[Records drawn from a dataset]
#####

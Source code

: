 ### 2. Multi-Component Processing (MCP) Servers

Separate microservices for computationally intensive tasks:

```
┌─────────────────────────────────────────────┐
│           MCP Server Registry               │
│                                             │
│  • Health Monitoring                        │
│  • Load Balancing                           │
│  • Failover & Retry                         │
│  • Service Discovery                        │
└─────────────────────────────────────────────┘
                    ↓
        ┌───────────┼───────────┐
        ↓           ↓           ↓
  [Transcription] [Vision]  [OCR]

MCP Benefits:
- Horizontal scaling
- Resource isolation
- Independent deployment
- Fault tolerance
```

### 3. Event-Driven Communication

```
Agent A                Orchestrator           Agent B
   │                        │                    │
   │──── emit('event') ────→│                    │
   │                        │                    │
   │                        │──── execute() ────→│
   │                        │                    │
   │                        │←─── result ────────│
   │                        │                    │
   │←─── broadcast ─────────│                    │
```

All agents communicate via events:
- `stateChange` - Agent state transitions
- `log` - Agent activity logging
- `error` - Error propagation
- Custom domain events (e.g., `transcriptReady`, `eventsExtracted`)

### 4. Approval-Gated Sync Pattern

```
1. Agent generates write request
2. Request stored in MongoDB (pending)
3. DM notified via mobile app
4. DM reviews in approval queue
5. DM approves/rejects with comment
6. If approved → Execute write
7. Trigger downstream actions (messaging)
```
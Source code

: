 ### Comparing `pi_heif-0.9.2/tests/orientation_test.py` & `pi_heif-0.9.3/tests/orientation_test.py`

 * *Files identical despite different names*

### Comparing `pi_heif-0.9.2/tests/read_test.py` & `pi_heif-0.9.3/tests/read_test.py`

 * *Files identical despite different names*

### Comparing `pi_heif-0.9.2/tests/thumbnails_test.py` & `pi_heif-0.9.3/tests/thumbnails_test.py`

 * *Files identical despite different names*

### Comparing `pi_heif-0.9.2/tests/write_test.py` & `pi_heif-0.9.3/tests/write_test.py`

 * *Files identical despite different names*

#####

• Exercise brief: The result should consist solely of the lines from the one that contains "### 4. Approval-Gated Sync Pattern" to the last line of the records above, reproduced exactly.

• Response to this task:
### 4. Approval-Gated Sync Pattern

```
1. Agent generates write request
2. Request stored in MongoDB (pending)
3. DM notified via mobile app
4. DM reviews in approval queue
5. DM approves/rejects with comment
6. If approved → Execute write
7. Trigger downstream actions (messaging)
```
Source code

: ### Comparing `pi_heif-0.9.2/tests/orientation_test.py` & `pi_heif-0.9.3/tests/orientation_test.py`

 * *Files identical despite different names*

### Comparing `pi_heif-0.9.2/tests/read_test.py` & `pi_heif-0.9.3/tests/read_test.py`

 * *Files identical despite different names*

### Comparing `pi_heif-0.9.2/tests/thumbnails_test.py` & `pi_heif-0.9.3/tests/thumbnails_test.py`

 * *Files identical despite different names*

### Comparing `pi_heif-0.9.2/tests/write_test.py` & `pi_heif-0.9.3/tests/write_test.py`

 * *Files identical despite different names*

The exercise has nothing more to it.